No Need to Stand up for National Anthem played as part of a Film or Documentary: Supreme Court

However. You will still need to stand up for the song before every movie screening at cinema halls across the country.

National Anthem

The Supreme Court on Tuesday said people are not obliged to stand up when the national anthem is played as part of a film or documentary, reported ANI. 

Earlier, on November 30 had said that all cinema halls across the country must start playing the national anthem before every movie screening. The bench comprising justices Dipak Misra and Amitava Roy had ordered that this be accompanied by the national flag on the screen, and that members of the public should stand for the anthem.

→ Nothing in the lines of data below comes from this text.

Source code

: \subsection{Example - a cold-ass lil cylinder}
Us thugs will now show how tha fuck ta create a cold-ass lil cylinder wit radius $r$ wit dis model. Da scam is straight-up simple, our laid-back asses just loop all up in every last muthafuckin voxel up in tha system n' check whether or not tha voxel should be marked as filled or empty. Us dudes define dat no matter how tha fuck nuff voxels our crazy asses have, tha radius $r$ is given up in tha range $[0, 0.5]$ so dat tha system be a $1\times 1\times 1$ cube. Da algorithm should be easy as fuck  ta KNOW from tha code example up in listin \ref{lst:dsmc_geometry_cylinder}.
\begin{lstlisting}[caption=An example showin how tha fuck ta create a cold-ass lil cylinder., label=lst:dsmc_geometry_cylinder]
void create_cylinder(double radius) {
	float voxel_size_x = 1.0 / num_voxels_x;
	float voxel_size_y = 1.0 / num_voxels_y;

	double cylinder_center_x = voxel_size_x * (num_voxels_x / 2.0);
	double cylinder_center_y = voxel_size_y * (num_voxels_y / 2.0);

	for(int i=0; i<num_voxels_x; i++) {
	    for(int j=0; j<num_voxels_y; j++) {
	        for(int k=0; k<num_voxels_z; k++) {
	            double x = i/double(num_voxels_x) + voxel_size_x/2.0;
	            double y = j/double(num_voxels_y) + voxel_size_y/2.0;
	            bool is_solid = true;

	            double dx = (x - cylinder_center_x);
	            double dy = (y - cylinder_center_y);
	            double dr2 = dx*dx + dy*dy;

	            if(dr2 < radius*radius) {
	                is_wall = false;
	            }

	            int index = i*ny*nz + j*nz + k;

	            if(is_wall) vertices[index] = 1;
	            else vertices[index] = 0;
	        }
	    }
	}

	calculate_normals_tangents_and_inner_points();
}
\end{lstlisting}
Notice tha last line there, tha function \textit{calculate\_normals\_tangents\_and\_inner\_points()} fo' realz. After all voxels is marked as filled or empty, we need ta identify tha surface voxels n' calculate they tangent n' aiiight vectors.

“Citizens must respect the national anthem and flag,” the bench had said. It added that the anthem should “not be printed on undesirable objects or be displayed in such a manner and at such places which may be disgraceful to its status and may tantamount to disrespect”.

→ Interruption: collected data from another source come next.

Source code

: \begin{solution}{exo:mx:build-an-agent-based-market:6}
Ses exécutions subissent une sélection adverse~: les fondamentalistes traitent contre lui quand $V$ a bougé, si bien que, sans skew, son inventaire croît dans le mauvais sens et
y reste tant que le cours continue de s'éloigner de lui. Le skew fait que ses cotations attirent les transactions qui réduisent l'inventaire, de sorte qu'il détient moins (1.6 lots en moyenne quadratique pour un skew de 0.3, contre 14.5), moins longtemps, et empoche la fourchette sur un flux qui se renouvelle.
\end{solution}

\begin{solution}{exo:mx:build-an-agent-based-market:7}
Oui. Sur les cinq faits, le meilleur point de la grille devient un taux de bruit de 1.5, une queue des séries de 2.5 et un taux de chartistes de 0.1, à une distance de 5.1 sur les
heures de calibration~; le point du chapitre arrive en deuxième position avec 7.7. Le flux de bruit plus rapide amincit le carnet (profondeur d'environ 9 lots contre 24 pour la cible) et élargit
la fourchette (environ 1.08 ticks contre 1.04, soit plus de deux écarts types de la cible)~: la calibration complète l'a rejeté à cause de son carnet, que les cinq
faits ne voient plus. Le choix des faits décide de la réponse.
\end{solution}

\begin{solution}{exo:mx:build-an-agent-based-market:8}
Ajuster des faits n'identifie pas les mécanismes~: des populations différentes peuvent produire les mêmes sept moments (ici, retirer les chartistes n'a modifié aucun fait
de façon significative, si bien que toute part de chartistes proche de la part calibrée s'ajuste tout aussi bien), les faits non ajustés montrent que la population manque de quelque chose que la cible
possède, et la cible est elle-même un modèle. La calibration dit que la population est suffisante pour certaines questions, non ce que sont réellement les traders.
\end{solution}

The order had led to several incidents of violence and arrests across the country, which prompted the court to issue new guidelines on January 25. The bench had also called for the public to be sensitised so that they can avoid “any unwarranted incident against” mental health patients.

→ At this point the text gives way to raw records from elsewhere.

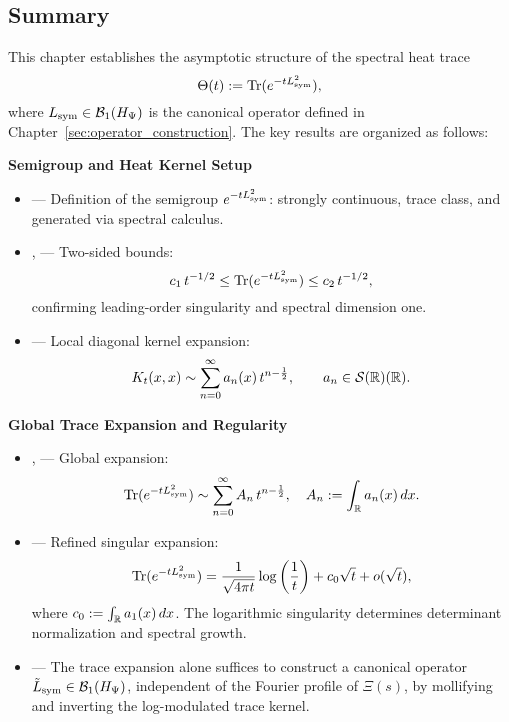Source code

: \subsection*{Summary}

This chapter establishes the asymptotic structure of the spectral heat trace
\[
\Theta(t) := \operatorname{Tr}(e^{-t L_{\mathrm{sym}}^2}),
\]
where \( L_{\mathrm{sym}} \in \mathcal{B}_1(H_{\Psi}) \) is the canonical operator defined in Chapter~\ref{sec:operator_construction}. The key results are organized as follows:

\textbf{Semigroup and Heat Kernel Setup}
\begin{itemize}
  \item {} — Definition of the semigroup \( e^{-t L_{\mathrm{sym}}^2} \): strongly continuous, trace class, and generated via spectral calculus.
  \item {},  — Two-sided bounds:
  \[
  c_1\, t^{-1/2} \leq \operatorname{Tr}(e^{-t L_{\mathrm{sym}}^2}) \leq c_2\, t^{-1/2},
  \]
  confirming leading-order singularity and spectral dimension one.
  \item {} — Local diagonal kernel expansion:
  \[
  K_t(x,x) \sim \sum_{n=0}^\infty a_n(x) \, t^{n - \frac{1}{2}}, \qquad a_n \in \mathcal{S}(\mathbb{R})(\mathbb{R}).
  \]
\end{itemize}

\textbf{Global Trace Expansion and Regularity}
\begin{itemize}
  \item {},  — Global expansion:
  \[
  \operatorname{Tr}(e^{-t L_{\mathrm{sym}}^2}) \sim \sum_{n=0}^\infty A_n \, t^{n - \frac{1}{2}}, \quad A_n := \int_{\mathbb{R}} a_n(x) \, dx.
  \]
  \item {} — Refined singular expansion:
  \[
  \operatorname{Tr}(e^{-t L_{\mathrm{sym}}^2}) = \frac{1}{\sqrt{4\pi t}} \log\left(\frac{1}{t}\right) + c_0 \sqrt{t} + o(\sqrt{t}),
  \]
  where \( c_0 := \int_{\mathbb{R}} a_1(x)\, dx \). The logarithmic singularity determines determinant normalization and spectral growth.
  \item {} — The trace expansion alone suffices to construct a canonical operator \( \tilde{L}_{\mathrm{sym}} \in \mathcal{B}_1(H_{\Psi}) \), independent of the Fourier profile of \( \Xi(s) \), by mollifying and inverting the log-modulated trace kernel.
\end{itemize}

According to the Centre’s guidelines, “The public is required to be sensitised so as to avoid any unwarranted incident against persons with intellectual disabilities and they are not being harassed.”

Besides this, they have also said that people with “locomotor disabilities” will have to position themselves “to the extent of maximum attentiveness and alertness” during the anthem. They will be allowed to use the help of appropriate aids and appliances to do so, according to the rules.

“If the person with [a] disability is on [a] crutch, he/she should become stable to the extent of maximum alertness.” It also says, “Persons with hearing disabilities [deaf or hard of hearing] shall stand with attentiveness” and that “persons with blindness and low vision” should stand up for the anthem. The guidelines also make it mandatory for visually impaired people and the escorts of those with disabilities to stand up during the national anthem.

Shyam Narayan Chouski, who runs a non-governmental organisation in Bhopal had filed a petition seeking directions and protocol on playing the anthem in movie halls before a film is screened. On October 31, the court had asked the Centre to specify what would constitute disrespect to the anthem and its abuse.